┌─ Given data

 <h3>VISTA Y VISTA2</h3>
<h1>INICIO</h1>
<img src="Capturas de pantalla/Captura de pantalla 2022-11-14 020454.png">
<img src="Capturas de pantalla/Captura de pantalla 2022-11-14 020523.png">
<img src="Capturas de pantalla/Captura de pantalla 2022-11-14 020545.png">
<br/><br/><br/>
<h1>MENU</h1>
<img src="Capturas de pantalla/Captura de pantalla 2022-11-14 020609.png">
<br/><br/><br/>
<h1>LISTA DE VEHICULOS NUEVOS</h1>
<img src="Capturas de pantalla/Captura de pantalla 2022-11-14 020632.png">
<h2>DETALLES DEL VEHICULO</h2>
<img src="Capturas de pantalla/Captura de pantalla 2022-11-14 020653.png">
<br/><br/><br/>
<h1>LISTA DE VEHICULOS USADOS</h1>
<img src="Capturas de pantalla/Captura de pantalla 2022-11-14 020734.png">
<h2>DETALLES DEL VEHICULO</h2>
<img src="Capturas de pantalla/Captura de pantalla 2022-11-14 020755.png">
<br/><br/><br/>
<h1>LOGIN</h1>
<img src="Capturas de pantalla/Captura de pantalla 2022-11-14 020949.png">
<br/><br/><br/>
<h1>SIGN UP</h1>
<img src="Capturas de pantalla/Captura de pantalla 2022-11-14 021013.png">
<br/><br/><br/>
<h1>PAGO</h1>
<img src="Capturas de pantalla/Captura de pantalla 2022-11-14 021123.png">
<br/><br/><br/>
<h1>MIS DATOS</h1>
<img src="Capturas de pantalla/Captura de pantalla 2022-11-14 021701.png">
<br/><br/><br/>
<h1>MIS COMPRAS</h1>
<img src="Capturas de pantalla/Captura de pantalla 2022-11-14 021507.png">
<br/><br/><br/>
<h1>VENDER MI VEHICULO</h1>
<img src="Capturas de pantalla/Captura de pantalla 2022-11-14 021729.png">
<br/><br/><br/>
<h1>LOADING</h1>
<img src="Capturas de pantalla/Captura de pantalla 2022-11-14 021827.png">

└─

Starting at the top of the records, copy every line exactly.

Response >>
 <h3>VISTA Y VISTA2</h3>
<h1>INICIO</h1>
<img src="Capturas de pantalla/Captura de pantalla 2022-11-14 020454.png">
<img src="Capturas de pantalla/Captura de pantalla 2022-11-14 020523.png">
<img src="Capturas de pantalla/Captura de pantalla 2022-11-14 020545.png">
<br/><br/><br/>
<h1>MENU</h1>
<img src="Capturas de pantalla/Captura de pantalla 2022-11-14 020609.png">
<br/><br/><br/>
<h1>LISTA DE VEHICULOS NUEVOS</h1>
<img src="Capturas de pantalla/Captura de pantalla 2022-11-14 020632.png">
<h2>DETALLES DEL VEHICULO</h2>
<img src="Capturas de pantalla/Captura de pantalla 2022-11-14 020653.png">
<br/><br/><br/>
<h1>LISTA DE VEHICULOS USADOS</h1>
<img src="Capturas de pantalla/Captura de pantalla 2022-11-14 020734.png">
<h2>DETALLES DEL VEHICULO</h2>
<img src="Capturas de pantalla/Captura de pantalla 2022-11-14 020755.png">
<br/><br/><br/>
<h1>LOGIN</h1>
<img src="Capturas de pantalla/Captura de pantalla 2022-11-14 020949.png">
<br/><br/><br/>
<h1>SIGN UP</h1>
<img src="Capturas de pantalla/Captura de pantalla 2022-11-14 021013.png">
<br/><br/><br/>
<h1>PAGO</h1>
<img src="Capturas de pantalla/Captura de pantalla 2022-11-14 021123.png">
<br/><br/><br/>
<h1>MIS DATOS</h1>
<img src="Capturas de pantalla/Captura de pantalla 2022-11-14 021701.png">
<br/><br/><br/>
<h1>MIS COMPRAS</h1>
<img src="Capturas de pantalla/Captura de pantalla 2022-11-14 021507.png">
<br/><br/><br/>
<h1>VENDER MI VEHICULO</h1>
<img src="Capturas de pantalla/Captura de pantalla 2022-11-14 021729.png">
<br/><br/><br/>
<h1>LOADING</h1>
<img src="Capturas de pantalla/Captura de pantalla 2022-11-14 021827.png">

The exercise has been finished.